Rewarding Investors

Investors have rewarded management teams that presented the most ambitious restructuring efforts.

Citigroup, the third-biggest U.S. bank by assets, climbed 4.8 percent in the two days after its board ousted Chief Executive Officer Vikram Pandit, 55. Earlier this year, shareholders cast a non-binding vote rejecting Pandit’s compensation package. The stock also jumped 6.3 percent when his replacement, Michael Corbat, 52, said the New York-based bank would cut 11,000 jobs.

After Switzerland’s UBS said it would jettison most of its fixed-income business and cut as many as 10,000 jobs, the Zurich-based bank’s stock price climbed above book value for the first time in 15 months. Many of its rivals, including JPMorgan and Goldman Sachs, haven’t traded above that level all year. Book value is an estimate of how much the bank’s assets would be worth minus all of its liabilities.

Pendulum Swings

Even after gains this year, shares of the nine banks still trade at depressed levels as investors question their ability to boost profits. Total return to shareholders, which includes price gains as well as dividends, has been negative since the end of 2008 at Charlotte, North Carolina-based Bank of America, Citigroup and Credit Suisse. Only Barclays has beaten the S&P 500 Index in that period.
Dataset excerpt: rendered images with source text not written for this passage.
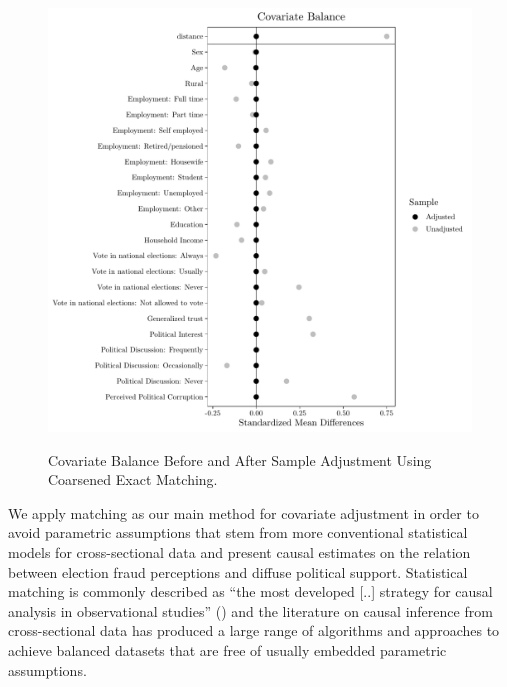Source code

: \documentclass[11pt, ngerman,english,a4]{article}
\begin{document}
\begin{figure}[H]
    \caption{Covariate Balance Before and After Sample Adjustment Using Coarsened Exact Matching.}
    \centering
    \includegraphics[width=0.9\linewidth]{covbalance_cem.pdf}
    \label{fig:balance}
\end{figure}

We apply matching as our main method for covariate adjustment in order to avoid parametric assumptions that stem from more conventional statistical models for cross-sectional data and present causal estimates on the relation between election fraud perceptions and diffuse political support. Statistical matching is commonly described as “the most developed [..] strategy for causal analysis in observational studies” (\citealt{Pearl2010}) and the literature on causal inference from cross-sectional data has produced a large range of algorithms and approaches to achieve balanced datasets that are free of usually embedded  parametric assumptions. 
\end{document}
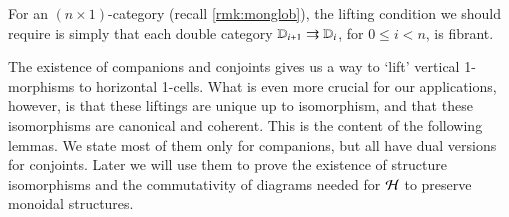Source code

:\documentclass{amsart}
\begin{document}
\begin{rmk}
  For an $(n\times 1)$-category (recall \autoref{rmk:monglob}), the
  lifting condition we should require is simply that each double
  category $\mathbb{D}_{i+1} \rightrightarrows \mathbb{D}_i$, for $0\le i < n$, is fibrant.
\end{rmk}

The existence of companions and conjoints gives us a way to `lift'
vertical 1-morphisms to horizontal 1-cells.  What is even more crucial
for our applications, however, is that these liftings are unique up to
isomorphism, and that these isomorphisms are canonical and coherent.
This is the content of the following lemmas.  We state most of them
only for companions, but all have dual versions for conjoints. Later we will use them to prove the existence of structure isomorphisms and the commutativity of diagrams needed for $\mathcal{H}$ to preserve monoidal structures.
\end{document}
For bondholders, the Bank of America Merrill Lynch Global Large Cap Banking Index has produced a total return of 13.8 percent this year, beating the 10.8 percent return on the broader Global Large Cap Corporate Index. It was the first time the bank index outperformed the corporate benchmark since 2008.

“The pendulum has totally, totally swung,” said Davide Serra, a managing partner at London-based Algebris Investments LLP, which he said has profited this year by buying bonds of some of the world’s largest banks. “It’s better to be a bondholder than an employee.”

Blankfein Pay

Goldman Sachs and Morgan Stanley, the fifth- and sixth- biggest U.S. banks by assets, began holding conference calls for bondholders this year. Goldman, which hadn’t raised its dividend since 2006, has lifted the payout twice since January.